Data extracted from a collection
•••••
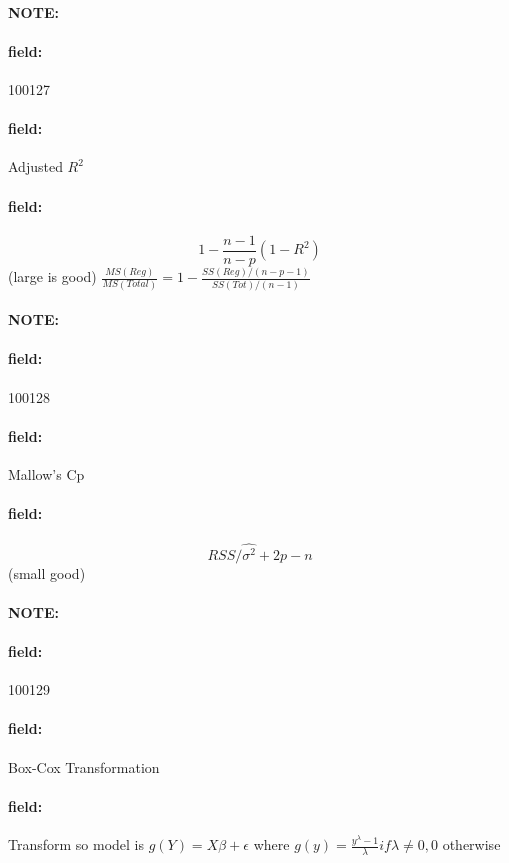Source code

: \documentclass[12pt]{article}
\newenvironment{note}{\paragraph{NOTE:}}{}
\newenvironment{field}{\paragraph{field:}}{}
\begin{document}
\begin{note} \begin{field} \tiny 100127 \end{field}
  \begin{field}
    Adjusted $R^2$
  \end{field}
  \begin{field}
    $$ 1 - \frac{n-1}{n-p}(1 - R^2)$$ (large is good)
    $\frac{MS(Reg)}{MS(Total)} = 1 - \frac{SS(Reg)/(n - p - 1)}{SS(Tot)/(n-1)}$
  \end{field}
\end{note}

\begin{note} \begin{field} \tiny 100128 \end{field}
  \begin{field}
    Mallow's Cp
  \end{field}
  \begin{field}
    $$ RSS/\hat{\sigma^2} + 2p - n $$ (small good)
  \end{field}
\end{note}

\begin{note} \begin{field} \tiny 100129 \end{field}
  \begin{field}
    Box-Cox Transformation
  \end{field}
  \begin{field}
    Transform so model is $g(Y) = X\beta + \epsilon$
    where $g(y) = \frac{y^\lambda -1}{\lambda} if \lambda \neq 0, 0 $ otherwise
  \end{field}
\end{note}


\end{document}
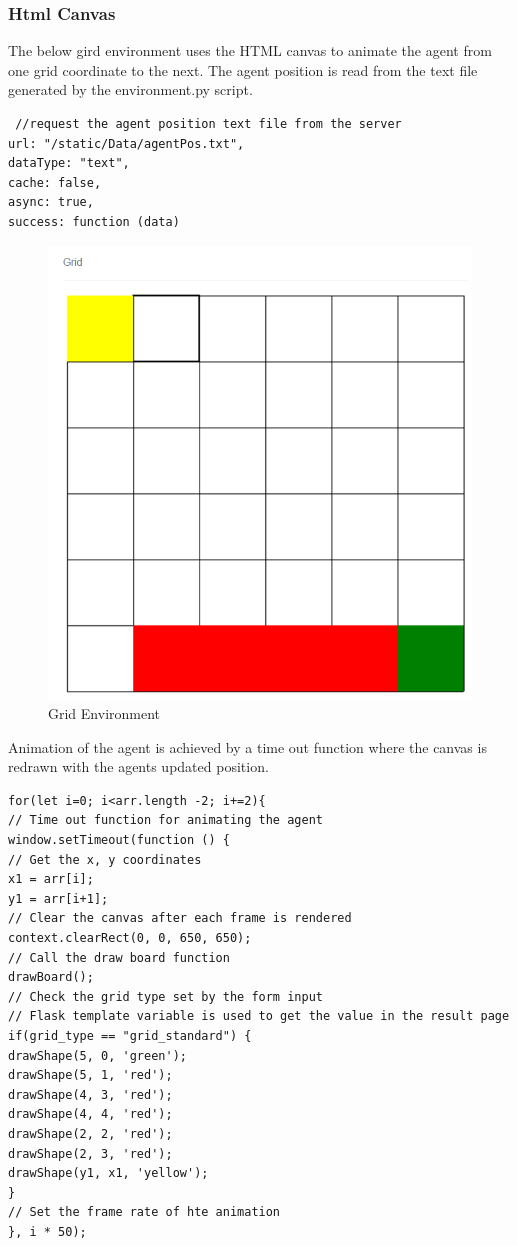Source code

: \subsubsection{Html Canvas}
The below gird environment uses the HTML canvas to animate the agent from one grid coordinate to the next. The agent position is read from the text file generated by the environment.py script.
\begin{verbatim}
 //request the agent position text file from the server
url: "/static/Data/agentPos.txt",
dataType: "text",
cache: false,
async: true,
success: function (data)
\end{verbatim}
\begin{figure}[H]
	\centering
	\includegraphics[width=.7\linewidth]{img/grid}
	\caption{Grid Environment}
	\label{fig:grid}
\end{figure}
Animation of the agent is achieved by a time out function where the canvas is redrawn with the agents updated position.
\begin{verbatim}
for(let i=0; i<arr.length -2; i+=2){
// Time out function for animating the agent
window.setTimeout(function () {
// Get the x, y coordinates
x1 = arr[i];
y1 = arr[i+1];
// Clear the canvas after each frame is rendered
context.clearRect(0, 0, 650, 650);
// Call the draw board function
drawBoard();
// Check the grid type set by the form input
// Flask template variable is used to get the value in the result page
if(grid_type == "grid_standard") {
drawShape(5, 0, 'green');
drawShape(5, 1, 'red');
drawShape(4, 3, 'red');
drawShape(4, 4, 'red');
drawShape(2, 2, 'red');
drawShape(2, 3, 'red');
drawShape(y1, x1, 'yellow');
}
// Set the frame rate of hte animation
}, i * 50);
\end{verbatim}
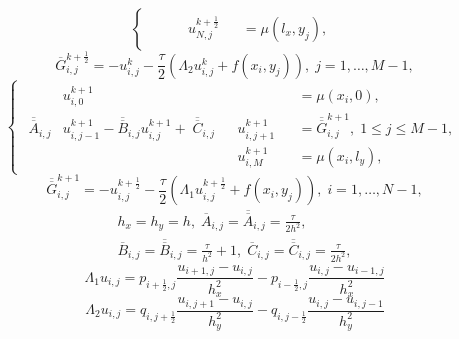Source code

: \begin{itemize}
\begin{equation}
\begin{cases}
\begin{alignedat}{3}
    & && u_{N, j}^{k+\frac{1}{2}} && = \mu(l_x, y_j),
  \end{alignedat}
  \end{cases}
  \end{equation}
  \begin{equation}
    \overline{G}_{i, j}^{k+\frac{1}{2}} = -u_{i, j}^k - \frac{\tau}{2} (\Lambda_2 u_{i, j}^k + f(x_i, y_j)), \; j = 1, \ldots, M - 1,
  \end{equation}
  \begin{equation}
  \begin{cases}
  \begin{alignedat}{3}
    & u_{i, 0}^{k+1} && && = \mu(x_i, 0), \\
    \overline{\overline{A}}_{i, j} & u_{i, j-1}^{k+1} - \overline{\overline{B}}_{i, j} u_{i, j}^{k+1} + \; \overline{\overline{C}}_{i, j} && u_{i, j+1}^{k+1} && = \overline{\overline{G}}_{i, j}^{k+1}, \; 1 \leqslant j \leqslant M - 1, \\
    & && u_{i, M}^{k+1} && = \mu(x_i, l_y),
  \end{alignedat}
  \end{cases}
  \end{equation}
  \begin{equation}
    \overline{\overline{G}}_{i, j}^{k+1} = -u_{i, j}^{k + \frac{1}{2}} - \frac{\tau}{2} (\Lambda_1 u_{i, j}^{k+\frac{1}{2}} + f(x_i, y_j)), \; i = 1, \ldots, N - 1,
  \end{equation}
  \begin{equation}
  \begin{gathered}
    h_x = h_y = h, \; \overline{A}_{i, j} = \overline{\overline{A}}_{i, j} = \frac{\tau}{2 h^2}, \\
    \overline{B}_{i, j} = \overline{\overline{B}}_{i, j} = \frac{\tau}{h^2} + 1, \; \overline{C}_{i, j} = \overline{\overline{C}}_{i, j} = \frac{\tau}{2 h^2},
  \end{gathered}
  \end{equation}
  \begin{equation}
    \Lambda_1 u_{i, j} = p_{i+\frac{1}{2}, j} \frac{u_{i+1, j} - u_{i, j}}{h_x^2} - p_{i-\frac{1}{2}, j} \frac{u_{i, j} - u_{i-1, j}}{h_x^2}
  \end{equation}
  \begin{equation}
    \Lambda_2 u_{i, j} = q_{i, j+\frac{1}{2}} \frac{u_{i, j+1} - u_{i, j}}{h_y^2} - q_{i, j-\frac{1}{2}} \frac{u_{i, j} - u_{i, j-1}}{h_y^2}
  \end{equation}
  \begin{equation}

\end{equation}
\end{itemize}
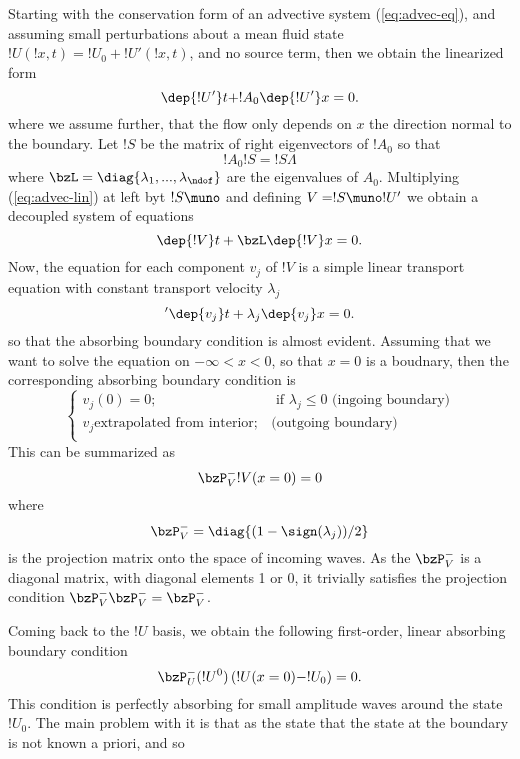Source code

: Starting with the conservation form of an advective system
(\ref{eq:advec-eq}), and assuming small perturbations about a mean
fluid state $!U(!x,t) = !U_0 + !U'(!x,t)$, and no source term, then we
obtain the linearized form
%
\begin{equation} \label{eq:advec-lin}  
  \dep{!U'}t + !A_0\dep {!U'}x =0. 
\end{equation}
%
where we assume further, that the flow only depends on $x$ the
direction normal to the boundary. Let $!S$ be the matrix of
right eigenvectors of $!A_0$ so that
%
\begin{equation} 
  !A_0!S = !S\Lambda
\end{equation}
%
where $\bzL = \diag\{\lambda_1,...,\lambda_\ndof\}$ are the
eigenvalues of $A_0$. Multiplying (\ref{eq:advec-lin}) at left byt
$!S\muno$ and defining $V=!S\muno !U'$ we obtain a decoupled system of
equations
%
\begin{equation}
  \dep{!V}t + \bzL\dep {!V}x =0. 
\end{equation}
%
Now, the equation for each component $v_j$ of $!V$ is a simple linear
transport equation with constant transport velocity $\lambda_j$
%
\begin{equation} '
  \dep{v_j}t + \lambda_j\dep {v_j}x =0. 
\end{equation}
%
so that the absorbing boundary condition is almost evident. Assuming
that we want to solve the equation on $-\infty<x<0$, so that $x=0$ is
a boudnary, then the corresponding absorbing boundary condition is
%
\begin{equation} 
  \begin{cases}
    v_j(0) = 0; & \text{ if $\lambda_j\le 0$ (ingoing boundary)}\\
    v_j \textrm{extrapolated from interior}; & \text{(outgoing boundary)}\\
  \end{cases}
\end{equation}
%
This can be summarized as
%
\begin{equation} 
  \bzP_V^- !V(x=0) = 0
\end{equation}
%
where 
%
\begin{equation} 
  \bzP_V^- = \diag\{(1-\sign(\lambda_j))/2\}
\end{equation}
%
is the projection matrix onto the space of incoming waves. As the
$\bzP_V^-$ is a diagonal matrix, with diagonal elements 1 or 0, it
trivially satisfies the projection condition $\bzP_V^- \bzP_V^- =
\bzP_V^-$. 

Coming back to the $!U$ basis, we obtain the following first-order,
linear absorbing boundary condition
%
\begin{equation} 
  \bzP_U^-(!U^0) \, (!U(x=0)-!U_0) = 0. 
\end{equation}
%
This condition is perfectly absorbing for small amplitude waves around
the state $!U_0$. The main problem with it is that as the state that
the state at the boundary is not known a priori, and so 



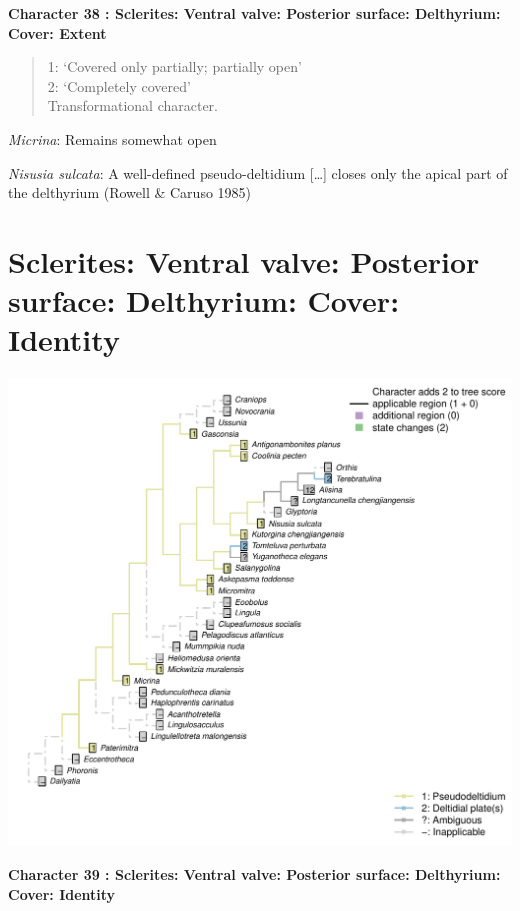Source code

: \documentclass[]{book}
\theoremstyle{definition}
\theoremstyle{definition}
\theoremstyle{definition}
\theoremstyle{remark}
\begin{document}
\textbf{Character 38 : Sclerites: Ventral valve: Posterior surface:
Delthyrium: Cover: Extent }

\begin{quote}
1: `Covered only partially; partially open'\\
2: `Completely covered'\\
Transformational character.
\end{quote}

\emph{Micrina}: Remains somewhat open

\emph{Nisusia sulcata}: A well-defined pseudo-deltidium {[}\ldots{}{]}
closes only the apical part of\\
the delthyrium (Rowell \& Caruso 1985)

\hypertarget{sclerites-ventral-valve-posterior-surface-delthyrium-cover-identity}{%
\section*{Sclerites: Ventral valve: Posterior surface: Delthyrium:
Cover:
Identity}\label{sclerites-ventral-valve-posterior-surface-delthyrium-cover-identity}}

\includegraphics{Brachiopod_phylogeny_files/figure-latex/unnamed-chunk-5-39.pdf}

\textbf{Character 39 : Sclerites: Ventral valve: Posterior surface:
Delthyrium: Cover: Identity }
\end{document}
•••••
• **Try it**: Where the word "open" appears in a line of the entries, copy that line.

• **Answer for the task**:
1: `Covered only partially; partially open'\\
\emph{Micrina}: Remains somewhat open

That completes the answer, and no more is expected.